Breda chronicle about her misspent youth is heartbreaking because she whispers rather than shouts her despair. We are given teasing wisps of memories, tantalizing details of a wasted adolescence, of desires unfulfilled, of a continuing and cripplling anxiety. As her sister Clara, actress Marya Lowry wraps herself in personal tragedy as tightly as she ties her babushka around her head; we sense that her misfortunes have dug in deep. She, too, is given moments of reverie, wistfully stepping into the spotlight to remember her pain. And, as Ada, the adroit Adrianne Krstansky shares intimations of her paralysis though gesture and nuance rather than words. The cast is rounded out by Irish native Derry Woodhouse, who plays the fishmonger Pasty, a comical figure from the docks, who, bearing pails of fish, enters the sisters’ home through a lopsided door. Patsy and the fish — splayed bug-eyed on a bed of ice — are fused. He can’t help but feel connected with the seagulls that follow him about, hoping for a stray tidbit. Woodhouse’s performance is the tie that binds; his eccentricities and longing for love serves as a paradoxical magnet — it unites the sisters but also keeps them apart.

L to R: Patsy: Derry Woodhouse; Clara: Marya Lowry; Breda: Nancy E. Carroll and Ada: Adrianne Krstansky. Photo: Gary Ng.
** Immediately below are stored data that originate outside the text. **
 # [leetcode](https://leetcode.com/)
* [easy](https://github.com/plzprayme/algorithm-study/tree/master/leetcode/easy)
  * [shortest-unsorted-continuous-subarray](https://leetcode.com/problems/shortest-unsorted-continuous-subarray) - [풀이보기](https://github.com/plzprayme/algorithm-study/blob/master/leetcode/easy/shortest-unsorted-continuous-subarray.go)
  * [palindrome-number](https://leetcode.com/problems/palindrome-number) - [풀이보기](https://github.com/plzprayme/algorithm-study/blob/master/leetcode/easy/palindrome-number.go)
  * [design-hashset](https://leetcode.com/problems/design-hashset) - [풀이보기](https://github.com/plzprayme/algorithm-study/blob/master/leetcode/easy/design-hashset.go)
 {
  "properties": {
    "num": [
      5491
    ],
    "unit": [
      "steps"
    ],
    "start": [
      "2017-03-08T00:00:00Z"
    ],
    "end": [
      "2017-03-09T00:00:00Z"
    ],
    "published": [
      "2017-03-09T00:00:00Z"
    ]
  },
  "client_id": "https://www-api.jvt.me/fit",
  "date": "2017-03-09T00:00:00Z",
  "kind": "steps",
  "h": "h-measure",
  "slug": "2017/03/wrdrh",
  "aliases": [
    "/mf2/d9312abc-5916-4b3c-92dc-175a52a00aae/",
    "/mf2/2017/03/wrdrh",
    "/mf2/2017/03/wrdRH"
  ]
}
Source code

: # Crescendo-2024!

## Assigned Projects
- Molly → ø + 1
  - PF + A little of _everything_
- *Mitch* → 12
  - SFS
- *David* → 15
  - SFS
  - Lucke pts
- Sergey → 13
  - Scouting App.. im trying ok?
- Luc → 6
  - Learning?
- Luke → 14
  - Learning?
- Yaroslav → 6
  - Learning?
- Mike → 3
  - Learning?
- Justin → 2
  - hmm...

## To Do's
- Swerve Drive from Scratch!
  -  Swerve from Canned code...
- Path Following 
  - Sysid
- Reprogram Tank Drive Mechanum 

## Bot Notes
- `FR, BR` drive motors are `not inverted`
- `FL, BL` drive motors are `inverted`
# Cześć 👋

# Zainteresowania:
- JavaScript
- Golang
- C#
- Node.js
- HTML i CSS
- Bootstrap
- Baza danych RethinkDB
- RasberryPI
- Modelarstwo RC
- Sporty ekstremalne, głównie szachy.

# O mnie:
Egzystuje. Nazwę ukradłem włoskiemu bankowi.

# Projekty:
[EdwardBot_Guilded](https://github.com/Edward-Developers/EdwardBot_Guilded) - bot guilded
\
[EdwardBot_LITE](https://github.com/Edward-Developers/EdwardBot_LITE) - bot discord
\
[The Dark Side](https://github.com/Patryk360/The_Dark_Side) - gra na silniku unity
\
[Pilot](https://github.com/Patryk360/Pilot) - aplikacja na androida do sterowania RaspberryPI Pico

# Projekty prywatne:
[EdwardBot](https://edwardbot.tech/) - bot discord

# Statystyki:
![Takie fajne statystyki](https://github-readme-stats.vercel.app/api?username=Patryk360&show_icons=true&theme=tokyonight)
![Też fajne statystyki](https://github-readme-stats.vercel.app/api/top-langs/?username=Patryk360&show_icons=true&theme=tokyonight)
L to R: Derry Woodhouse (Patsy), Marya Lowry (Clara), Nancy E. Carroll (Breda), and Adrianne Krstansky (Ada) in the GSC production of “The New Electric Ballroom.” Photo: Gary Ng.

Walsh’s homage to Beckett is made plain via the small tape recorder that the sisters turn on and off to record memories or play haunting music. In Beckett’s one-act masterpiece Krapp’s Last Tape the besotted curmudgeon Krapp uses a tape recorder to listen to himself when he was younger, at one glorious moment wondering at fleeting moments of sexual fulfillment in the bottom of a punt: “We lay there without moving. But under us all moved, and moved us, gently, up and down, and from side to side.” Beckett strips language down, hand scrabbling for its starkest melodies; so does Walsh. Beckett was disdainful about Ireland and refused to return to his homeland, but he could never rid himself of the influence of its language on his work. In many ways, the comic character of Pasty pays homage to Beckett’s clownish tramps in Waiting for Godot, wrangling for dignity in a world far too ruined to entertain such impetuous notions.

The set design by Jenna McFarland Lord takes us, with compelling intimacy, into the cramped world of the three sisters (perhaps there is a touch of Chekov here as well?). Russ Swift’s lighting dramatically (but never intrusively) accentuates the moments when the sisters share their stories. His use of backlighting is particularly effective when Patsy enters and exits through the lopsided door, allowing us to catch fleeting glimpses of the rocky world beyond the sisters’ seaside cottage. And Miranda Giurleo’s costumes work wonderfully, particularly when the sisters put on the dresses of their youthful follies — the frills and color of the fabric provide a startling visual contrast to the attenuation of the present.

Like Beckett, Walsh does not ignore the tenderness that flourishes, often under the duress of absurdity. He makes more of this sensitivity in his way. Beckett’s figures are often rooted in the earth, trapped in cycles of confession. For Walsh, the process of peeling away the lies and illusions that weigh us down makes us lighter, providing a glimmer of hope that we might, one day, free ourselves from all that drags us down.